## Work instructions
Copy out each line of the material below with no changes.
*** Supplied material ***
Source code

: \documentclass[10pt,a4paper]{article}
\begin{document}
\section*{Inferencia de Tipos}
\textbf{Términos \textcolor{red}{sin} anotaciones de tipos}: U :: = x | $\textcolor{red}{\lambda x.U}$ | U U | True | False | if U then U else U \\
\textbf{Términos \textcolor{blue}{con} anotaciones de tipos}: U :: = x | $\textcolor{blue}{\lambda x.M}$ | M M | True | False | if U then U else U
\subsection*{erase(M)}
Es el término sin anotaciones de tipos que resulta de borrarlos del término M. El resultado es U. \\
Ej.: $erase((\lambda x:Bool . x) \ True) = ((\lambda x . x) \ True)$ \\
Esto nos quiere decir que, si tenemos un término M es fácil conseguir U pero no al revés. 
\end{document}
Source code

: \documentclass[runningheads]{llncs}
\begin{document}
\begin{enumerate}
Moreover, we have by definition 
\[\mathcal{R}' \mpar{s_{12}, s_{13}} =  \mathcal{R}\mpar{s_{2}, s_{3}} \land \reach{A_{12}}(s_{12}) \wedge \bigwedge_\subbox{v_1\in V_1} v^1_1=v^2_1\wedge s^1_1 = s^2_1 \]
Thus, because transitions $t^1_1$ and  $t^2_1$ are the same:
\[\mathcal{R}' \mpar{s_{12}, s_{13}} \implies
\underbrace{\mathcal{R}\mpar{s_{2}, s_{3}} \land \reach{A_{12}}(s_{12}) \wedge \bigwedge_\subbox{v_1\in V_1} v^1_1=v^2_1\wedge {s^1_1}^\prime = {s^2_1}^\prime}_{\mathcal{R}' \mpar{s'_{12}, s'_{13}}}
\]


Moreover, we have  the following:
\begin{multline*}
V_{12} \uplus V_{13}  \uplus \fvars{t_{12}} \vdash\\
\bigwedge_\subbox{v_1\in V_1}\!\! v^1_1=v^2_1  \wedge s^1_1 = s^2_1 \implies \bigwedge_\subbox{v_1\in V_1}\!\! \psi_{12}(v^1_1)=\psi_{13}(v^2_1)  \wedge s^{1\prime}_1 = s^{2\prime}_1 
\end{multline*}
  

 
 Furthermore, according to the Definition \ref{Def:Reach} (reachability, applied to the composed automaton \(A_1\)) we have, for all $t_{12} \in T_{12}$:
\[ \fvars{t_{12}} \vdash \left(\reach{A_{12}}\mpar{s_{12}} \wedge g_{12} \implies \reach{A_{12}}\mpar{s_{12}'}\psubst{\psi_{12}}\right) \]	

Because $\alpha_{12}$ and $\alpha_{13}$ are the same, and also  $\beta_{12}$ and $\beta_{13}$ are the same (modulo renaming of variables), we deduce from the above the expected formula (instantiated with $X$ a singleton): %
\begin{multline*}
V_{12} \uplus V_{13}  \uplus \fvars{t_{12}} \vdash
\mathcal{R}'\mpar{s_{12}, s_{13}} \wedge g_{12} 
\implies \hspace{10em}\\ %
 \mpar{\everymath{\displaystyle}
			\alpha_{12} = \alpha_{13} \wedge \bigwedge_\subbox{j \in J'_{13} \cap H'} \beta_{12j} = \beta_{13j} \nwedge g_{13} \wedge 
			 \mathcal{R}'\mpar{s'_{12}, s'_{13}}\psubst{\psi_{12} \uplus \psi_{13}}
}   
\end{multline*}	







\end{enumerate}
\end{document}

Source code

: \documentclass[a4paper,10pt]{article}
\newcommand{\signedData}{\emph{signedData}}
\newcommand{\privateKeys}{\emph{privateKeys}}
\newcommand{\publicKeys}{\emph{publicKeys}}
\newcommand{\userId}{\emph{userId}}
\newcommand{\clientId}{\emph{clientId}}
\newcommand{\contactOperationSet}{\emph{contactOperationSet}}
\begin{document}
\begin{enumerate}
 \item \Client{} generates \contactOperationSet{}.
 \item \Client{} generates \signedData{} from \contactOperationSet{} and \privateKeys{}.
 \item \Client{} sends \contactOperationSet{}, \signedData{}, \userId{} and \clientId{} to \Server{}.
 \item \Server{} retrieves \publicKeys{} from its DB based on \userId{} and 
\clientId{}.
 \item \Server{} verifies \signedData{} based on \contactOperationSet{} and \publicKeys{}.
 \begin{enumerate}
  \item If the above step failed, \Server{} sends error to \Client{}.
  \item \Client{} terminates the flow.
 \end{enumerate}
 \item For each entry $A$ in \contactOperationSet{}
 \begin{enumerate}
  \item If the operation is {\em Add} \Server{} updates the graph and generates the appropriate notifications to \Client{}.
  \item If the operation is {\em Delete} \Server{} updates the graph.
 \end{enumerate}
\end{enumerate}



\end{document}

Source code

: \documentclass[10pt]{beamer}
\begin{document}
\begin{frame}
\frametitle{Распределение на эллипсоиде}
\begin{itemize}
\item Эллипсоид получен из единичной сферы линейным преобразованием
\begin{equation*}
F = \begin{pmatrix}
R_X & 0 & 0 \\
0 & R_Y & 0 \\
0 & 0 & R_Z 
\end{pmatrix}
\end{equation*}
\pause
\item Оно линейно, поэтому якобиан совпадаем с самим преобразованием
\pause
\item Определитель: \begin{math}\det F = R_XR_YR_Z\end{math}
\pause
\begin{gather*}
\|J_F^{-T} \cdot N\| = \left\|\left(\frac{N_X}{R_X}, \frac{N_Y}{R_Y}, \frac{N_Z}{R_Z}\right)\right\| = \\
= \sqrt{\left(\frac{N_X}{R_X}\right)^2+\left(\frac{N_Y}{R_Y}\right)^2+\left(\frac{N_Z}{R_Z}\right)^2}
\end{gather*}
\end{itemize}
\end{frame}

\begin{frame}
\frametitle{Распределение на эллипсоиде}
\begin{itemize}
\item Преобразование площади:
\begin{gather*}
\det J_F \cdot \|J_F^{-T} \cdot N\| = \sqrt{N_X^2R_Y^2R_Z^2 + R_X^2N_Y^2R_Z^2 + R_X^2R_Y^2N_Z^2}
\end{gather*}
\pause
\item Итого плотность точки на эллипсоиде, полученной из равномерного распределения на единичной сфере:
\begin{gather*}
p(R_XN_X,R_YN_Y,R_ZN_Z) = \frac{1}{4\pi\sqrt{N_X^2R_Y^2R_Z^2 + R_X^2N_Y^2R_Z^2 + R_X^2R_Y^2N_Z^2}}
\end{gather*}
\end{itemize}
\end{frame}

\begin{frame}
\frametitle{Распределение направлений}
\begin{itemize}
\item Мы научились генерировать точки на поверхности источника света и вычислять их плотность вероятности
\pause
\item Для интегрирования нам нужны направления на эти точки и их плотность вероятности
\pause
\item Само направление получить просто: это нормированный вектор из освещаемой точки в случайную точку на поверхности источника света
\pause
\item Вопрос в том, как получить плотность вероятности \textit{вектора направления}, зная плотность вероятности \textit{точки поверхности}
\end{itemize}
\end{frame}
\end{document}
*** End of Supplied material ***
## Output for this task
Source code

: \documentclass[10pt,a4paper]{article}
\begin{document}
\section*{Inferencia de Tipos}
\textbf{Términos \textcolor{red}{sin} anotaciones de tipos}: U :: = x | $\textcolor{red}{\lambda x.U}$ | U U | True | False | if U then U else U \\
\textbf{Términos \textcolor{blue}{con} anotaciones de tipos}: U :: = x | $\textcolor{blue}{\lambda x.M}$ | M M | True | False | if U then U else U
\subsection*{erase(M)}
Es el término sin anotaciones de tipos que resulta de borrarlos del término M. El resultado es U. \\
Ej.: $erase((\lambda x:Bool . x) \ True) = ((\lambda x . x) \ True)$ \\
Esto nos quiere decir que, si tenemos un término M es fácil conseguir U pero no al revés. 
\end{document}
Source code

: \documentclass[runningheads]{llncs}
\begin{document}
\begin{enumerate}
Moreover, we have by definition 
\[\mathcal{R}' \mpar{s_{12}, s_{13}} =  \mathcal{R}\mpar{s_{2}, s_{3}} \land \reach{A_{12}}(s_{12}) \wedge \bigwedge_\subbox{v_1\in V_1} v^1_1=v^2_1\wedge s^1_1 = s^2_1 \]
Thus, because transitions $t^1_1$ and  $t^2_1$ are the same:
\[\mathcal{R}' \mpar{s_{12}, s_{13}} \implies
\underbrace{\mathcal{R}\mpar{s_{2}, s_{3}} \land \reach{A_{12}}(s_{12}) \wedge \bigwedge_\subbox{v_1\in V_1} v^1_1=v^2_1\wedge {s^1_1}^\prime = {s^2_1}^\prime}_{\mathcal{R}' \mpar{s'_{12}, s'_{13}}}
\]


Moreover, we have  the following:
\begin{multline*}
V_{12} \uplus V_{13}  \uplus \fvars{t_{12}} \vdash\\
\bigwedge_\subbox{v_1\in V_1}\!\! v^1_1=v^2_1  \wedge s^1_1 = s^2_1 \implies \bigwedge_\subbox{v_1\in V_1}\!\! \psi_{12}(v^1_1)=\psi_{13}(v^2_1)  \wedge s^{1\prime}_1 = s^{2\prime}_1 
\end{multline*}
  

 
 Furthermore, according to the Definition \ref{Def:Reach} (reachability, applied to the composed automaton \(A_1\)) we have, for all $t_{12} \in T_{12}$:
\[ \fvars{t_{12}} \vdash \left(\reach{A_{12}}\mpar{s_{12}} \wedge g_{12} \implies \reach{A_{12}}\mpar{s_{12}'}\psubst{\psi_{12}}\right) \]	

Because $\alpha_{12}$ and $\alpha_{13}$ are the same, and also  $\beta_{12}$ and $\beta_{13}$ are the same (modulo renaming of variables), we deduce from the above the expected formula (instantiated with $X$ a singleton): %
\begin{multline*}
V_{12} \uplus V_{13}  \uplus \fvars{t_{12}} \vdash
\mathcal{R}'\mpar{s_{12}, s_{13}} \wedge g_{12} 
\implies \hspace{10em}\\ %
 \mpar{\everymath{\displaystyle}
			\alpha_{12} = \alpha_{13} \wedge \bigwedge_\subbox{j \in J'_{13} \cap H'} \beta_{12j} = \beta_{13j} \nwedge g_{13} \wedge 
			 \mathcal{R}'\mpar{s'_{12}, s'_{13}}\psubst{\psi_{12} \uplus \psi_{13}}
}   
\end{multline*}	







\end{enumerate}
\end{document}

Source code

: \documentclass[a4paper,10pt]{article}
\newcommand{\signedData}{\emph{signedData}}
\newcommand{\privateKeys}{\emph{privateKeys}}
\newcommand{\publicKeys}{\emph{publicKeys}}
\newcommand{\userId}{\emph{userId}}
\newcommand{\clientId}{\emph{clientId}}
\newcommand{\contactOperationSet}{\emph{contactOperationSet}}
\begin{document}
\begin{enumerate}
 \item \Client{} generates \contactOperationSet{}.
 \item \Client{} generates \signedData{} from \contactOperationSet{} and \privateKeys{}.
 \item \Client{} sends \contactOperationSet{}, \signedData{}, \userId{} and \clientId{} to \Server{}.
 \item \Server{} retrieves \publicKeys{} from its DB based on \userId{} and 
\clientId{}.
 \item \Server{} verifies \signedData{} based on \contactOperationSet{} and \publicKeys{}.
 \begin{enumerate}
  \item If the above step failed, \Server{} sends error to \Client{}.
  \item \Client{} terminates the flow.
 \end{enumerate}
 \item For each entry $A$ in \contactOperationSet{}
 \begin{enumerate}
  \item If the operation is {\em Add} \Server{} updates the graph and generates the appropriate notifications to \Client{}.
  \item If the operation is {\em Delete} \Server{} updates the graph.
 \end{enumerate}
\end{enumerate}



\end{document}

Source code

: \documentclass[10pt]{beamer}
\begin{document}
\begin{frame}
\frametitle{Распределение на эллипсоиде}
\begin{itemize}
\item Эллипсоид получен из единичной сферы линейным преобразованием
\begin{equation*}
F = \begin{pmatrix}
R_X & 0 & 0 \\
0 & R_Y & 0 \\
0 & 0 & R_Z 
\end{pmatrix}
\end{equation*}
\pause
\item Оно линейно, поэтому якобиан совпадаем с самим преобразованием
\pause
\item Определитель: \begin{math}\det F = R_XR_YR_Z\end{math}
\pause
\begin{gather*}
\|J_F^{-T} \cdot N\| = \left\|\left(\frac{N_X}{R_X}, \frac{N_Y}{R_Y}, \frac{N_Z}{R_Z}\right)\right\| = \\
= \sqrt{\left(\frac{N_X}{R_X}\right)^2+\left(\frac{N_Y}{R_Y}\right)^2+\left(\frac{N_Z}{R_Z}\right)^2}
\end{gather*}
\end{itemize}
\end{frame}

\begin{frame}
\frametitle{Распределение на эллипсоиде}
\begin{itemize}
\item Преобразование площади:
\begin{gather*}
\det J_F \cdot \|J_F^{-T} \cdot N\| = \sqrt{N_X^2R_Y^2R_Z^2 + R_X^2N_Y^2R_Z^2 + R_X^2R_Y^2N_Z^2}
\end{gather*}
\pause
\item Итого плотность точки на эллипсоиде, полученной из равномерного распределения на единичной сфере:
\begin{gather*}
p(R_XN_X,R_YN_Y,R_ZN_Z) = \frac{1}{4\pi\sqrt{N_X^2R_Y^2R_Z^2 + R_X^2N_Y^2R_Z^2 + R_X^2R_Y^2N_Z^2}}
\end{gather*}
\end{itemize}
\end{frame}

\begin{frame}
\frametitle{Распределение направлений}
\begin{itemize}
\item Мы научились генерировать точки на поверхности источника света и вычислять их плотность вероятности
\pause
\item Для интегрирования нам нужны направления на эти точки и их плотность вероятности
\pause
\item Само направление получить просто: это нормированный вектор из освещаемой точки в случайную точку на поверхности источника света
\pause
\item Вопрос в том, как получить плотность вероятности \textit{вектора направления}, зная плотность вероятности \textit{точки поверхности}
\end{itemize}
\end{frame}
\end{document}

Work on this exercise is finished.